Be like Sweety
An interrogation of 'How I eat alone' that led to an internal turbulence of cooking as a peaceful nook in space and time for me that contradicts with it being posited as a badge of feminine pride.
Let me tell you how I eat alone. I eat alone at home, at restaurants, at airports, and at many other places and time of day and night.
Why do I eat alone? Because I live alone. Why do I live alone? Because work got me here and work brings independence. Is the cost of this freedom and autonomy eating alone? My short answer varies based on my mood, but here is my long answer to the question of how and why I cook and eat alone.

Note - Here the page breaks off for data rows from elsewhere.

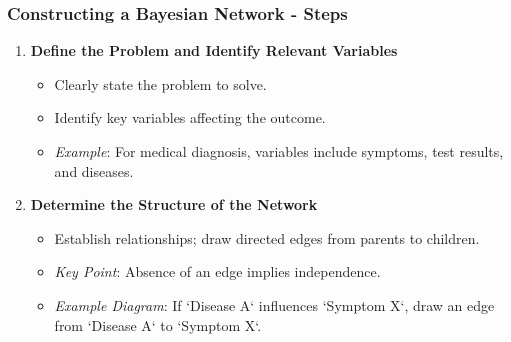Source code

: \documentclass[aspectratio=169]{beamer}
\begin{document}
\begin{frame}[fragile]
    \frametitle{Constructing a Bayesian Network - Steps}
    \begin{enumerate}
        \item \textbf{Define the Problem and Identify Relevant Variables}
            \begin{itemize}
                \item Clearly state the problem to solve.
                \item Identify key variables affecting the outcome.
                \item \textit{Example}: For medical diagnosis, variables include symptoms, test results, and diseases.
            \end{itemize}

        \item \textbf{Determine the Structure of the Network}
            \begin{itemize}
                \item Establish relationships; draw directed edges from parents to children.
                \item \textit{Key Point}: Absence of an edge implies independence.
                \item \textit{Example Diagram}: If `Disease A` influences `Symptom X`, draw an edge from `Disease A` to `Symptom X`.
            \end{itemize}
    \end{enumerate}
\end{frame}
\end{document}
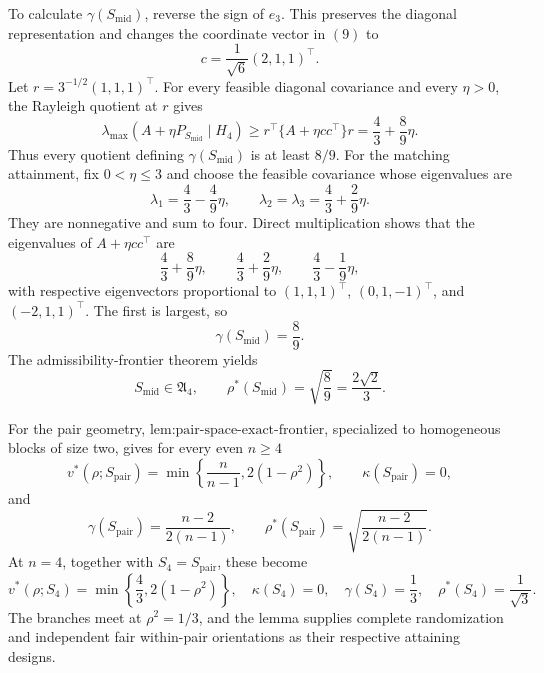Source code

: To calculate \(\gamma(S_{\mathrm{mid}})\), reverse the sign of \(e_3\).  This preserves the diagonal representation and changes the coordinate vector in \((9)\) to
\[
c=\frac1{\sqrt6}(2,1,1)^\top.
\tag{11}
\]
Let \(r=3^{-1/2}(1,1,1)^\top\).  For every feasible diagonal covariance and every \(\eta>0\), the Rayleigh quotient at \(r\) gives
\[
\lambda_{\max}(A+\eta P_{S_{\mathrm{mid}}}\mid H_4)
\geq r^\top\{A+\eta cc^\top\}r
=\frac43+\frac89\eta.
\tag{12}
\]
Thus every quotient defining \(\gamma(S_{\mathrm{mid}})\) is at least \(8/9\).  For the matching attainment, fix \(0<\eta\leq3\) and choose the feasible covariance whose eigenvalues are
\[
\lambda_1=\frac43-\frac49\eta,
\qquad
\lambda_2=\lambda_3=\frac43+\frac29\eta.
\tag{13}
\]
They are nonnegative and sum to four.  Direct multiplication shows that the eigenvalues of \(A+\eta cc^\top\) are
\[
\frac43+\frac89\eta,
\qquad
\frac43+\frac29\eta,
\qquad
\frac43-\frac19\eta,
\tag{14}
\]
with respective eigenvectors proportional to \((1,1,1)^\top\), \((0,1,-1)^\top\), and \((-2,1,1)^\top\).  The first is largest, so
\[
\gamma(S_{\mathrm{mid}})=\frac89.
\tag{15}
\]
The admissibility-frontier theorem yields
\[
S_{\mathrm{mid}}\in\mathfrak A_4,
\qquad
\rho^*(S_{\mathrm{mid}})=\sqrt{\frac89}=\frac{2\sqrt2}{3}.
\tag{16}
\]

For the pair geometry, \(\text{lem:pair-space-exact-frontier}\), specialized to homogeneous blocks of size two, gives for every even \(n\geq4\)
\[
v^*(\rho;S_{\mathrm{pair}})
=\min\left\{\frac{n}{n-1},2(1-\rho^2)\right\},
\qquad
\kappa(S_{\mathrm{pair}})=0,
\tag{17}
\]
and
\[
\gamma(S_{\mathrm{pair}})=\frac{n-2}{2(n-1)},
\qquad
\rho^*(S_{\mathrm{pair}})=\sqrt{\frac{n-2}{2(n-1)}}.
\tag{18}
\]
At \(n=4\), together with \(S_4=S_{\mathrm{pair}}\), these become
\[
v^*(\rho;S_4)=\min\left\{\frac43,2(1-\rho^2)\right\},
\quad
\kappa(S_4)=0,
\quad
\gamma(S_4)=\frac13,
\quad
\rho^*(S_4)=\frac1{\sqrt3}.
\tag{19}
\]
The branches meet at \(\rho^2=1/3\), and the lemma supplies complete randomization and independent fair within-pair orientations as their respective attaining designs.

When I first started living alone in Bangkok, a year and a half ago, there were moments of dullness like never before. I did not move for hours. This brand new sting of immobilization came from a lack of a social role. There was no one else to partake in my plans. My plans were mine alone. During my first three months in Bangkok, I was stuck in a place of split uncertainty. ‘Doing things for yourself’ is a way of life that I did not inherit. I believe it is a cultural code absent in women of my world. It occurred to me that much of my being was derived from relationships with others- my role as daughter, sister, friend, housemate, colleague, partner, professional, and pet-parent. Living alone was the beginning of a relationship that was least explored- the one of inwardness. An opportunity that needs a great deal of conviction to go through. Adapting to this way of life has been a journey of a year and a half so far. Eating alone is a slice of it.

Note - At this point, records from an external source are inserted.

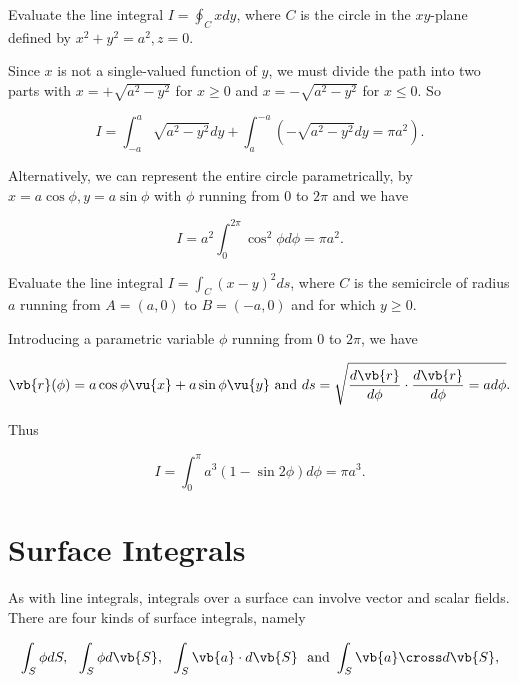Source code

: \documentclass[english,a4paper,12pt]{report}
\begin{document}
{Evaluate the line integral \(\displaystyle I = \oint_{C} x dy\), where \(C\) is the circle in the \(xy\)-plane defined by \(x^2 + y^2 = a^2, z=0\). }
{Since \(x\) is not a single-valued function of \(y\), we must divide the path into two parts with \(x = +\sqrt{a^2-y^2} \) for \(x\geq 0\) and \(x = -\sqrt{a^2-y^2} \) for \(x \le 0\). So

\begin{equation}
	I = \int_{-a}^{a} \sqrt{a^2-y^2}dy + \int_{a}^{-a} (-\sqrt{a^2-y^2}dy= \pi a^2 )   .
\end{equation}

Alternatively, we can represent the entire circle parametrically, by \(x = a \cos \phi , y = a \sin \phi \) with \(\phi \) running from \(0\) to \(2 \pi \) and we have 

\begin{equation}
	I = a^2 \int_{0}^{2\pi } \cos ^2 \phi d\phi  = \pi a^2.
\end{equation}
} 

{Evaluate the line integral \(\displaystyle I = \int_{C}^{} (x-y)^2 ds \), where \(C\) is the semicircle of radius \(a\) running from \(A = (a,0)\) to \(B = (-a,0)\) and for which \(y \ge 0\).}
{Introducing a parametric variable \(\phi \) running from \(0\) to \(2\pi \), we have 

\begin{equation}
	\vb{r} (\phi ) = a \cos \phi \vu{x} + a \sin \phi \vu{y} \text { and } ds = \sqrt{\frac{d \vb{r} }{d\phi }\cdot \frac{d \vb{r} }{d\phi } = a d\phi}. 
\end{equation}

Thus

\begin{equation}
	I = \int_{0}^{\pi } a^3 (1-\sin 2\phi ) d\phi = \pi a^3 . 
\end{equation}
} 



\section{Surface Integrals}

As with line integrals, integrals over a surface can involve vector and scalar fields. There are four kinds of surface integrals, namely 

\begin{equation}
    \int_{S}^{} \phi dS, ~~ \int_{S}^{} \phi d\vb{S} , ~~ \int_{S}^{} \vb{a} \cdot d\vb{S} ~ \text { and } \int_{S}^{} \vb{a} \cross d\vb{S},    
\end{equation}
\end{document}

When this journey started, the first thing I did was cook for myself. It was not as conscious when it started. It was one of the simpler practices to start with. In Bangkok, I wondrously walked into the supermarket. Thinking back, I started at the supermarket because I had too much time on my hands and I was curious about the city. The supermarket was an easy gateway to learn about the ingredients and supplies available, their cost, and my affordance for things. The supermarket was different from my previous grocery shopping experience in India. Back there, I depended on neighbourhood kirana shops (small grocers) run by Sanju bhaiya for daily groceries and sabjiwale bhaiya for vegetables and fruits. I was also enamored by online grocery ordering for a while because of conveniences like idli/ dosa batter, different kinds of sauces, and some obscure masalas. The stock in Bangkok supermarkets was representative of culinary multiculturalism. Aisles and rows with all kinds of cheese, noodles from Southeast Asia, sauces and jams of many fruits, and from vineyards all over the world. This was all neatly laid out for me to pick and choose. I was quick to notice what I did not find- aata, besan, sooji, spinach and was delighted to get my hands on moong dal and beans, aloo, aam, dhaniya, and jasmine rice.

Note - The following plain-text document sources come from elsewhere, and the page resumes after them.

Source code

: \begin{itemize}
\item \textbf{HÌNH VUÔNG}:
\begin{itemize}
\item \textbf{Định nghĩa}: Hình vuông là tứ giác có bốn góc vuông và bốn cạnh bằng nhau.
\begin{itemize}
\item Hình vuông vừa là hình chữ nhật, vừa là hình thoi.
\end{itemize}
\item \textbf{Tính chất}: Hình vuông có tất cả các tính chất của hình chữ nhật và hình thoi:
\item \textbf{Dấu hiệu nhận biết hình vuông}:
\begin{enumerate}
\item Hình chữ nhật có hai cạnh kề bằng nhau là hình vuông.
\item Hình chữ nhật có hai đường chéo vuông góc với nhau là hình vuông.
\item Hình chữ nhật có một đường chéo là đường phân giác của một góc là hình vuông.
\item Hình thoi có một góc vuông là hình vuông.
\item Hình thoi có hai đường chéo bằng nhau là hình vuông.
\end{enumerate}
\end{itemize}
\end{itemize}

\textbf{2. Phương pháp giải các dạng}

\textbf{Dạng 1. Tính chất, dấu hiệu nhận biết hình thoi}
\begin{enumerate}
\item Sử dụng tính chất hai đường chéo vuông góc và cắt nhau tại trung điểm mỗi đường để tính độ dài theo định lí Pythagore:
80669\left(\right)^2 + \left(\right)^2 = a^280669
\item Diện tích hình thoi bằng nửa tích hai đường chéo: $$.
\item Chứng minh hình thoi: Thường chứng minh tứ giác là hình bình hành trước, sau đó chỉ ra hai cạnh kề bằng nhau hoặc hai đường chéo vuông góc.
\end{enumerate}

That’s where it began, at the supermarket, the journey of living and eating alone just for myself, my joy, my sadness, and my whatever mood. There was no one else to absorb the range of emotions that came and went through the day, that could not be communicated over phone calls, that didn’t find immediate recourse but in food. In buying, prepping, cooking, and eating it. The whole nine yards. I spent hours in the supermarket, decoding the Thai labels and numbers with Google Translate. It was simpler to plan a meal and execute it within the comfort of my four walls than to do anything else outside with strangers. I cooked for myself thinking of all the times I cooked before.
II.
As a young girl, I resisted cooking, especially rotis (Indian bread). Ma said, ‘Sweety didi ko dekho, roz dinner banati hai. Tumko aata sanna bhi nahi aata’ (look at Sweety didi, she cooks dinner every day. You can’t even knead dough). Though I loved spending time with my cousin, Sweety, her readiness to cook dinner since she was 13-14 years old always pin-pricked me. I resisted participating not so much because I did not want to cook, but because of the offensive comparison between two girls of different ages and different personalities. I categorically refused to cook rotis to make a point mostly to myself. For everyone else, I was incompetent in the kitchen. A characterization I was willing to live with over becoming like Sweety didi.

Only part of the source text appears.